ACRE Awarded $80k Chicago Arts Recovery Program Grant

Update / 5.9.23

Mayor Lightfoot and DCASE Announce $10M in Grant Support to 77 Nonprofit Arts Organizations Through the “Chicago Arts Recovery Program”

Department of Cultural Affairs and Special Events (DCASE) and Local Leaders Celebrate Mayor Lightfoot’s Unprecedented $16.5M Investment in Arts Nonprofits in 2023

CHICAGO, IL, May 9, 2023 — Today, Mayor Lori E. Lightfoot and the Department of Cultural Affairs and Special Events (DCASE) announced 77 “Chicago Arts Recovery Program” grantees, providing $10 million in project grant funding to aid local arts organizations still recovering from the COVID-19 pandemic. This new program, combined with DCASE’s annual “CityArts Program” providing $6.5 million in general operating support (with new grantees to be announced in July), totals $16.5 million in direct support to Chicago arts nonprofits in 2023 — the largest in DCASE’s history.

“Nonprofit arts organizations are essential to the fabric of our city,” said Mayor Lightfoot. “The 2023 Cultural Grants program supports the nonprofits that empower artists and creative workers and ensure their continued recovery from the pandemic. This latest program builds upon our ongoing commitment to revitalize and strengthen the city’s diverse arts community.”

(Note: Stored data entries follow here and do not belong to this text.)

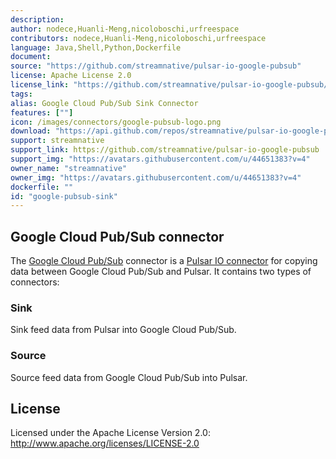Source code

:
```yaml
---
description: 
author: nodece,Huanli-Meng,nicoloboschi,urfreespace
contributors: nodece,Huanli-Meng,nicoloboschi,urfreespace
language: Java,Shell,Python,Dockerfile
document:
source: "https://github.com/streamnative/pulsar-io-google-pubsub"
license: Apache License 2.0
license_link: "https://github.com/streamnative/pulsar-io-google-pubsub/blob/master/LICENSE"
tags: 
alias: Google Cloud Pub/Sub Sink Connector
features: [""]
icon: /images/connectors/google-pubsub-logo.png
download: "https://api.github.com/repos/streamnative/pulsar-io-google-pubsub/tarball/refs/tags/v2.9.2.18"
support: streamnative
support_link: https://github.com/streamnative/pulsar-io-google-pubsub
support_img: "https://avatars.githubusercontent.com/u/44651383?v=4"
owner_name: "streamnative"
owner_img: "https://avatars.githubusercontent.com/u/44651383?v=4"
dockerfile: ""
id: "google-pubsub-sink"
---
```


## Google Cloud Pub/Sub connector

The [Google Cloud Pub/Sub](https://cloud.google.com/pubsub) connector is a [Pulsar IO connector](http://pulsar.apache.org/docs/en/next/io-overview/) for copying data between Google Cloud Pub/Sub and Pulsar. It contains two types of connectors:

### Sink

Sink feed data from Pulsar into Google Cloud Pub/Sub.

### Source

Source feed data from Google Cloud Pub/Sub into Pulsar.

## License

Licensed under the Apache License Version 2.0: http://www.apache.org/licenses/LICENSE-2.0

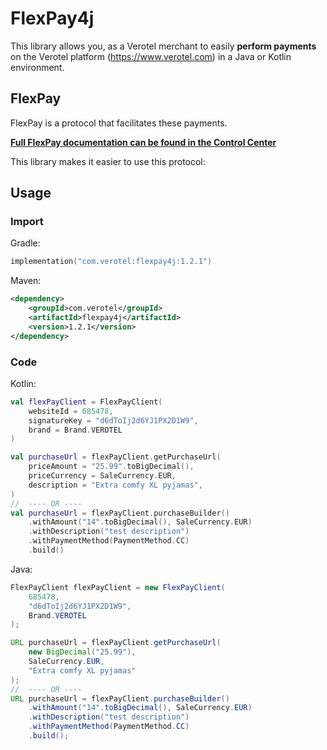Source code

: # FlexPay4j

This library allows you, as a Verotel merchant to easily
**perform payments** on the Verotel platform (https://www.verotel.com) in a
Java or Kotlin environment.

## FlexPay

FlexPay is a protocol that facilitates these payments.

**[Full FlexPay documentation can be found in the Control Center](https://controlcenter.verotel.com/flexpay-doc/#verotel-flexpay-documentation)**

This library makes it easier to use this protocol:

## Usage

### Import

Gradle:

```kotlin
implementation("com.verotel:flexpay4j:1.2.1")
```

Maven:

```XML
<dependency>
    <groupId>com.verotel</groupId>
    <artifactId>flexpay4j</artifactId>
    <version>1.2.1</version>
</dependency>
```

### Code

Kotlin:

```kotlin
val flexPayClient = FlexPayClient(
    websiteId = 685478,
    signatureKey = "d6dToIj2d6YJ1PX2D1W9",
    brand = Brand.VEROTEL
)

val purchaseUrl = flexPayClient.getPurchaseUrl(
    priceAmount = "25.99".toBigDecimal(),
    priceCurrency = SaleCurrency.EUR,
    description = "Extra comfy XL pyjamas",
)
//  ---- OR ----
val purchaseUrl = flexPayClient.purchaseBuilder()
    .withAmount("14".toBigDecimal(), SaleCurrency.EUR)
    .withDescription("test description")
    .withPaymentMethod(PaymentMethod.CC)
    .build()
```

Java:

```java
FlexPayClient flexPayClient = new FlexPayClient(
    685478,
    "d6dToIj2d6YJ1PX2D1W9",
    Brand.VEROTEL
);

URL purchaseUrl = flexPayClient.getPurchaseUrl(
    new BigDecimal("25.99"),
    SaleCurrency.EUR,
    "Extra comfy XL pyjamas"
);
//  ---- OR ----
URL purchaseUrl = flexPayClient.purchaseBuilder()
    .withAmount("14".toBigDecimal(), SaleCurrency.EUR)
    .withDescription("test description")
    .withPaymentMethod(PaymentMethod.CC)
    .build();
```


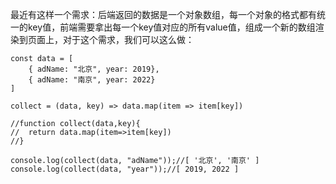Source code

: 
最近有这样一个需求：后端返回的数据是一个对象数组，每一个对象的格式都有统一的key值，前端需要拿出每一个key值对应的所有value值，组成一个新的数组渲染到页面上，对于这个需求，我们可以这么做：

```
const data = [
    { adName: "北京", year: 2019},
    { adName: "南京", year: 2022}
]

collect = (data, key) => data.map(item => item[key])

//function collect(data,key){
//	return data.map(item=>item[key])
//}

console.log(collect(data, "adName"));//[ '北京', '南京' ]
console.log(collect(data, "year"));//[ 2019, 2022 ]
```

The new “Chicago Arts Recovery Program” supports marketing and audience development, facilities, technology, planning, and workforce development for nonprofit arts organizations. Supported by federal American Rescue Plan Act (ARPA) funding, this program provides arts organizations with resources to examine and address ongoing challenges brought on or exacerbated by the COVID-19 pandemic. The grants awarded range from $50,000 – $235,000 and include participation in learning cohorts. The list of grantees is available at

“Under Mayor Lightfoot’s leadership, we’ve made unprecedented investments in arts and culture,” said DCASE Commissioner Erin Harkey. “In 2022, a transformational $10 million boost to our Cultural Grants budget means we’ll no longer rely solely on the hotel occupancy tax to fund the arts — and in 2023, we’re making the largest investment in arts nonprofits in DCASE’s history. These grant programs are part of a comprehensive strategy to ensure that Chicago remains an innovative and thriving cultural hub.”

“These latest investments further signify the City of Chicago’s commitment to the incredible arts and cultural organizations and artists found in all 77 neighborhoods,” said Claire Rice, Executive Director at Arts Alliance Illinois, a “Chicago Arts Recovery Program” grantee. “We thank the Mayor and First Lady for recognizing the civic, social, and economic impact of our $3.2 billion industry, representing over 85,000 jobs, as we continue to emerge from the pandemic."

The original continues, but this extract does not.